Foreign Resident Vendors And CGT Withholding

By Denise Honey - March 29, 2016

From 1 July 2016, a purchaser of certain Australian property assets from a foreign resident vendor will be required to withhold and pay 10 per cent of the purchase price to the Commissioner of Taxation (“the Commissioner”) by the date of settlement.

What assets does the regime apply to?

The new capital gains tax withholding regime will apply to contracts entered into on or after 1 July 2016 in respect of:

  • Taxable Australian real property (“TARP”);
  • An indirect Australian real property interest; or 
  • An option or right to acquire such property or such an interest.

TARP includes residential premises, commercial property, vacant land, leasehold, easements, covenants, mortgages and stratum title schemes.  

An indirect Australian real property interest refers to an interest of 10 per cent or more in an entity whose underlying value is principally derived from Australian real property.  This includes company title interests where shares confer rights to occupy the real property to which the company has legal title.  

Are there any exclusions?

The regime will not apply to TARP and company title interests with a market value of less than $2 million.

The regime will also not apply to transactions undertaken on a stock exchange, securities lending arrangements or where a foreign resident is under external administration or bankruptcy arrangements. 

What action needs to be taken?

The onus is on an Australian tax resident vendor to provide evidence that it is an Australian tax resident so that the withholding regime will not apply.  The means by which the vendor provides such evidence differs according to the type of property being sold.
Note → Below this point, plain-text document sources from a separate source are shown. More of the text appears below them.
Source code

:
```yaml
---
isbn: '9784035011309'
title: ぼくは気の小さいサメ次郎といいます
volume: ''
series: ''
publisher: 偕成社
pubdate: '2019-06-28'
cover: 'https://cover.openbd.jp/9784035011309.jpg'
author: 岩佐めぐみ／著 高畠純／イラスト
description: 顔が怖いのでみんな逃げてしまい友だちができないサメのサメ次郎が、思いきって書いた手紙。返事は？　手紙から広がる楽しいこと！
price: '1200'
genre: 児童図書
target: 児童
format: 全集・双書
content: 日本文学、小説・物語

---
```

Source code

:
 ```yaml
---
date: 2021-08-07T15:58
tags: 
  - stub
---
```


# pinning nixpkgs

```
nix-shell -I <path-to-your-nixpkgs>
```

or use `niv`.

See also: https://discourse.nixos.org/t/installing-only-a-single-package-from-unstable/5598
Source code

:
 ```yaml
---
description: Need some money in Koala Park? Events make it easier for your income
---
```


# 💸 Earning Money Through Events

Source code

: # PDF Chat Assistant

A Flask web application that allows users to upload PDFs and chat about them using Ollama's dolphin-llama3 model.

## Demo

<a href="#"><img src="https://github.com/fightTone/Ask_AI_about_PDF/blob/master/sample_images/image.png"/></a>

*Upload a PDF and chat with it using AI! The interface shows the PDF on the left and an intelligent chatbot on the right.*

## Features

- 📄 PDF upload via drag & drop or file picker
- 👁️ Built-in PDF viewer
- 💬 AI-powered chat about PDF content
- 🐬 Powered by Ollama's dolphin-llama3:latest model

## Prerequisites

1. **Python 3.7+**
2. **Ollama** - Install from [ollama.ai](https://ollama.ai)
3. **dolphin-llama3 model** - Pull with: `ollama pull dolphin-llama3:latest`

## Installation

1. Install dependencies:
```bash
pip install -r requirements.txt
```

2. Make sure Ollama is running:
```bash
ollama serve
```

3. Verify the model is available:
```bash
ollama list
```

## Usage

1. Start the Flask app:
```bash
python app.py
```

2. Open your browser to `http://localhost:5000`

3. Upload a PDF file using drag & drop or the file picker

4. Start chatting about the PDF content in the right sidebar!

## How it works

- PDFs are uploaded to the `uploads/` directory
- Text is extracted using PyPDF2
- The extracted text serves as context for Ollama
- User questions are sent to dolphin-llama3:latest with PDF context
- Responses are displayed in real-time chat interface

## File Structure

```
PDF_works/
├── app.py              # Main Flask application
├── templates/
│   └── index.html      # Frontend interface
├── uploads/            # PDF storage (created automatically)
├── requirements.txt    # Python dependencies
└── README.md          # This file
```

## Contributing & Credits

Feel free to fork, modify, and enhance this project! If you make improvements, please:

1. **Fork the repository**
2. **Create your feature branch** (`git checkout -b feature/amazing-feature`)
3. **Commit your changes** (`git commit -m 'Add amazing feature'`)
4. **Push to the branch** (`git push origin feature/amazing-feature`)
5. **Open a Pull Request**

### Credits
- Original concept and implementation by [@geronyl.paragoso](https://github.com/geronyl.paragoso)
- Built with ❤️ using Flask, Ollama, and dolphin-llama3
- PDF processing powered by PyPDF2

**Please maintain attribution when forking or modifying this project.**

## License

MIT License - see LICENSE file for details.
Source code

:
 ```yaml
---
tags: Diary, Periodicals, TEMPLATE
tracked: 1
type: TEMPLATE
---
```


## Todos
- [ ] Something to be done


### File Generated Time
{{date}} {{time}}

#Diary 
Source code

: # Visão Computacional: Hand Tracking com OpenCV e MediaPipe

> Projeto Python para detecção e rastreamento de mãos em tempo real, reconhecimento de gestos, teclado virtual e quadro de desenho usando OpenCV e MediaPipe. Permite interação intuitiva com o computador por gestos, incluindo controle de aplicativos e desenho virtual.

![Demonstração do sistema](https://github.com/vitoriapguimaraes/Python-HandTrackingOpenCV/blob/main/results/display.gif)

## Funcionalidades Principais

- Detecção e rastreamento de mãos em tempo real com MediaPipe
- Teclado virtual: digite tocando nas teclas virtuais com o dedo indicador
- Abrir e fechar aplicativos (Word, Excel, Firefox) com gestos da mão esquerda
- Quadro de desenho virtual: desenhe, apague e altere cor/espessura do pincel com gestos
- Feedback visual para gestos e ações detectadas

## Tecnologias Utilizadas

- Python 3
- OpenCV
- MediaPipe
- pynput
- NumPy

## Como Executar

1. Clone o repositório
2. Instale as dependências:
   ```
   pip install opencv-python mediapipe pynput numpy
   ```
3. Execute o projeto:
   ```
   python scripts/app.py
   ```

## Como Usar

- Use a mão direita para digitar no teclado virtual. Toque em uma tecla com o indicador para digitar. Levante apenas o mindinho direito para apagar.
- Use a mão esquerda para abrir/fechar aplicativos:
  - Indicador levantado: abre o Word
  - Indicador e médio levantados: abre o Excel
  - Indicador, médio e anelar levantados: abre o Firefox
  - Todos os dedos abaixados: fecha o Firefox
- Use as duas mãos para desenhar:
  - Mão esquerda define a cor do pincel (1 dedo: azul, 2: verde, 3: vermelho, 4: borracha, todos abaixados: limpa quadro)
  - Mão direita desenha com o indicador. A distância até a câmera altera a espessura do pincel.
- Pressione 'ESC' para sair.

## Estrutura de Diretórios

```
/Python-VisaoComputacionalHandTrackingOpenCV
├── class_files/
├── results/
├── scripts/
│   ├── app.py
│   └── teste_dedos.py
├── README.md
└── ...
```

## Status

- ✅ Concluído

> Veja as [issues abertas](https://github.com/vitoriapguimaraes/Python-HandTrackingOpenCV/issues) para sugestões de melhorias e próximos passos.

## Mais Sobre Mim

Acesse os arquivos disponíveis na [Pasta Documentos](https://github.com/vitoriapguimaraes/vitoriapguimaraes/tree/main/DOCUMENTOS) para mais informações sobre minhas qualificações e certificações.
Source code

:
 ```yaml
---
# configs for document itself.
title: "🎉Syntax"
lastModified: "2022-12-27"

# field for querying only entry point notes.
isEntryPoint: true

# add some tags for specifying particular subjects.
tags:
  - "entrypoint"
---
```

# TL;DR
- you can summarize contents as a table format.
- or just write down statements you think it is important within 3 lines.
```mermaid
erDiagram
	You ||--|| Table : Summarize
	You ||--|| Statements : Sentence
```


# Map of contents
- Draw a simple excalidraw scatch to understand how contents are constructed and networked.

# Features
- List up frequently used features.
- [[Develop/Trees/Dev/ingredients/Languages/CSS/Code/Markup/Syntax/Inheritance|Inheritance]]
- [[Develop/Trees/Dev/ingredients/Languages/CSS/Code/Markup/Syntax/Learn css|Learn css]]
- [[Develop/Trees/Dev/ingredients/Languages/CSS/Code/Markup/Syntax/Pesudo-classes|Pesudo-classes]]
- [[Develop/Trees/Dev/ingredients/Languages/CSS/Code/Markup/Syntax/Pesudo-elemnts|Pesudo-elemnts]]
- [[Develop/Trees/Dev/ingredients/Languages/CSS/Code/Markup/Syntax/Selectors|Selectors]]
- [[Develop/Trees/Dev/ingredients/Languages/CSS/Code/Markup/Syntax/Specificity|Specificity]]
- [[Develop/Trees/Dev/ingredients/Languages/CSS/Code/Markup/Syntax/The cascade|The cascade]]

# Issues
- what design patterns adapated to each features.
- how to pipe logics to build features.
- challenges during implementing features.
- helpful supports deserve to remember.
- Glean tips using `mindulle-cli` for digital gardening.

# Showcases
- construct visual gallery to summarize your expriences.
Where the interest is TARP or a company title interest, the vendor must obtain a clearance certificate.  The Australian Taxation Office (“ATO”) will be administering the clearance certificate application process and has indicated that such certificates will be valid for 12 months.

Where the interest is another type of asset covered by the provisions, the vendor must provide a residency declaration and the purchaser must not know or have reason to believe that the vendor is a foreign resident.  A residency declaration will last for a maximum of six months.

Without such a clearance certificate or residency declaration, a vendor will be considered to be a foreign resident.  

It will be possible to apply to the Commissioner for a variation of the withholding amount payable in certain circumstances such as where a foreign resident is not expected to derive a capital gain on the transaction or will not otherwise have an income tax liability due to the availability of losses. 

What next?

The ATO has not yet released the relevant clearance certificate application form so we do not know the specific details that will be required.  However, once the form is available we recommend that Australian tax resident vendors contemplating a relevant sale within the next year consider obtaining the form at their earliest convenience so as to prevent the clearance approval procedure from impeding the sale process. 

As the 10 per cent withholding represents a non-final withholding tax, foreign resident vendors will still be required to lodge an Australian tax return in respect of the disposal of the property and will be entitled to claim a credit for the amount paid to the Commissioner under these provisions.